Colossal Hand and Torch

Image

Original

Background Notes

"Liberty Enlightening the World," the statue that is today more popularly known as the "Statue of Liberty," was a gift from the French to the people of the United States. The statue was to be given to the United States on the occasion of its centennial in 1876, and French sculptor Frédéric Bartholdi was commissioned to design the gift. Bartholdi originally planned for the sculpture to be completed and presented to the U.S. on July 4, 1876, in time for the centennial. However, construction was delayed and only one small part of the statue was ready for the Centennial Exposition in Philadelphia that year - the right arm and the torch. This stereograph shows attendees at the Exposition visiting the arm and torch, and they could pay to walk up to the torch's balcony.

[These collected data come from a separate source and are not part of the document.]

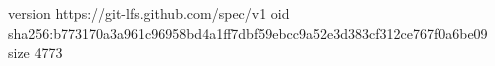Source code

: version https://git-lfs.github.com/spec/v1
oid sha256:b773170a3a961c96958bd4a1ff7dbf59ebcc9a52e3d383cf312ce767f0a6be09
size 4773
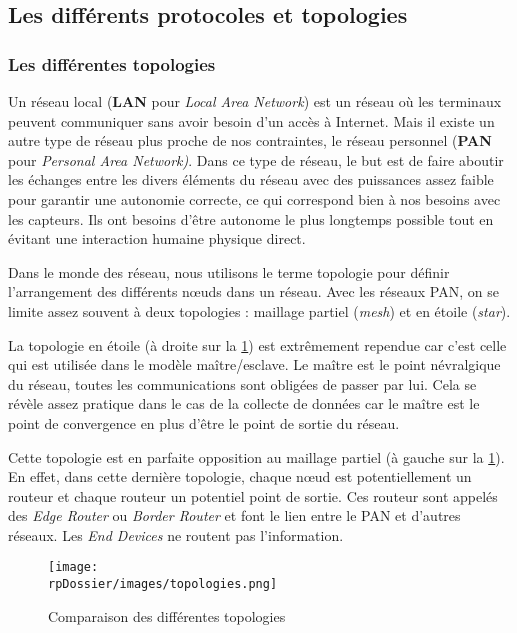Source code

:
\subsection{Les différents protocoles et topologies}

\subsubsection{Les différentes topologies}

Un réseau local (\textbf{LAN} pour \textit{Local Area Network}) est un réseau où les terminaux peuvent communiquer sans avoir besoin d'un accès à Internet. Mais il existe un autre type de réseau plus proche de nos contraintes, le réseau personnel (\textbf{PAN} pour \textit{Personal Area Network)}. Dans ce type de réseau, le but est de faire aboutir les échanges entre les divers éléments du réseau avec des puissances assez faible pour garantir une autonomie correcte, ce qui correspond bien à nos besoins avec les capteurs. Ils ont besoins d'être autonome le plus longtemps possible tout en évitant une interaction humaine physique direct. 

Dans le monde des réseau, nous utilisons le terme topologie pour définir l'arrangement des différents nœuds dans un réseau. Avec les réseaux PAN, on se limite assez souvent à deux topologies : maillage partiel (\textit{mesh}) et en étoile (\textit{star}).

La topologie en étoile (à droite sur la \cref{topologies}) est extrêmement rependue car c'est celle qui est utilisée dans le modèle maître/esclave. Le maître est le point névralgique du réseau, toutes les communications sont obligées de passer par lui. Cela se révèle assez pratique dans le cas de la collecte de données car le maître est le point de convergence en plus d'être le point de sortie du réseau.

Cette topologie est en parfaite opposition au maillage partiel (à gauche sur la \cref{topologies}). En effet, dans cette dernière topologie, chaque nœud est potentiellement un routeur et chaque routeur un potentiel point de sortie. Ces routeur sont appelés des \textit{Edge Router} ou \textit{Border Router} et font le lien entre le PAN et d'autres réseaux. Les \textit{End Devices} ne routent pas l'information.

\begin{figure}[h]
\centering
\texttt{[image: \\rpDossier/images/topologies.png]}
\caption{Comparaison des différentes topologies}
\label{topologies}
\end{figure}

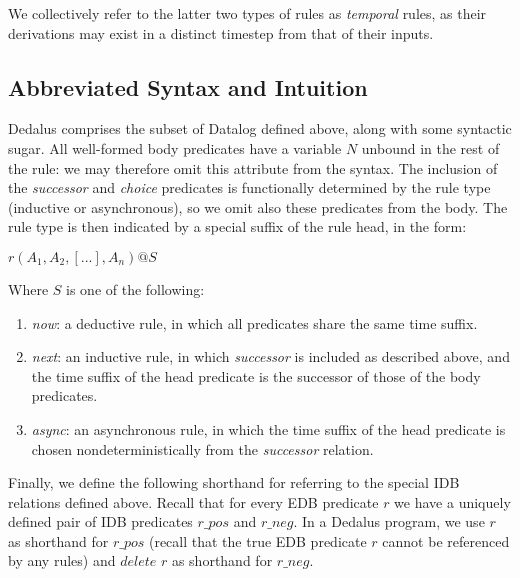 \documentclass{acm_proc_article-sp-sigmod09}
\begin{document}
We collectively refer to the latter two types of rules as {\em temporal} rules,
as their derivations may exist in a distinct timestep from that of their
inputs.

\subsection{Abbreviated Syntax and Intuition}

Dedalus comprises the subset of Datalog defined above, along with some syntactic sugar.  All well-formed body predicates have a 
variable $N$ unbound in the rest of the rule: we may therefore omit this attribute from the syntax.  The inclusion of the \emph{successor}
and \emph{choice} predicates is functionally determined by the rule type (inductive or asynchronous), so we omit also these predicates
from the body.  The rule type is then indicated by a special suffix of the rule head, in the form:

$r(A_{1},A_{2},[...],A_{n})@S$

Where $S$ is one of the following:
\begin{enumerate}
\item \emph{now}: a deductive rule, in which all predicates share the same time suffix.
\item \emph{next}: an inductive rule, in which \emph{successor} is included as described above, and the time suffix of the head predicate
is the successor of those of the body predicates. 
\item \emph{async}: an asynchronous rule, in which the time suffix of the head predicate is chosen nondeterministically from the \emph{successor} 
relation.
\end{enumerate}

Finally, we define the following shorthand for referring to the special IDB relations defined above.  Recall that for every EDB predicate $r$
we have a uniquely defined pair of IDB predicates $r\_pos$ and $r\_neg$.  In a Dedalus program, we use $r$ as shorthand for $r\_pos$ 
(recall that the true EDB predicate $r$ cannot be referenced by any rules) and $delete$ $r$ as shorthand for $r\_neg$.
\end{document}
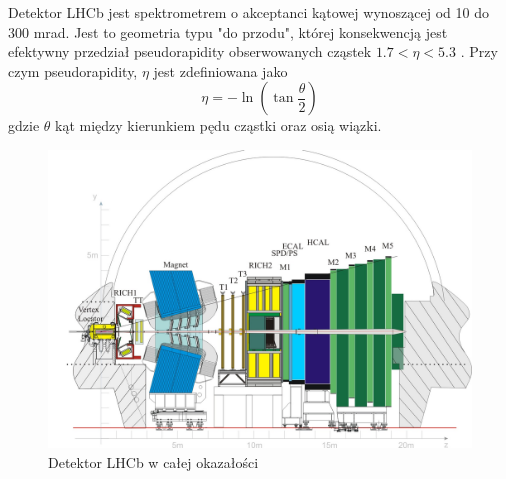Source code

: Detektor LHCb jest spektrometrem o akceptanci kątowej wynoszącej od 10 do 300 mrad. Jest to geometria typu "do przodu", której konsekwencją jest efektywny przedział pseudorapidity obserwowanych cząstek $1.7<\eta < 5.3$ . Przy czym pseudorapidity, $\eta $ jest zdefiniowana jako
\begin{equation}
 \eta=-\ln\left(\tan\frac{\theta}{2}\right)
\end{equation}
gdzie $\theta$ kąt między kierunkiem pędu cząstki oraz osią wiązki.


\begin{figure}[h]  \centering
  \includegraphics[scale=0.6]{rozdzial2/Lhcbview.jpg}
  \caption{Detektor LHCb w całej okazałości \cite{public}}
  \label{fig:Layout}
\end{figure}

Stereographs, an early form of three-dimensional photograph, were a popular form of education and entertainment in the latter part of the nineteenth century. The stereograph, otherwise known as the stereogram, stereoptican, or stereo view, was the nineteenth-century predecessor of the Polaroid, with an imaginative flair. Two almost identical photographs were placed side by side on a piece of cardboard. These images were meant to be viewed with a stereoscope, an instrument attributed to Oliver Wendell Holmes circa 1859. Stereography immediately became a commercial success. Stereographs crossed class lines, affordable to rich and poor alike, so these images had a very large audience.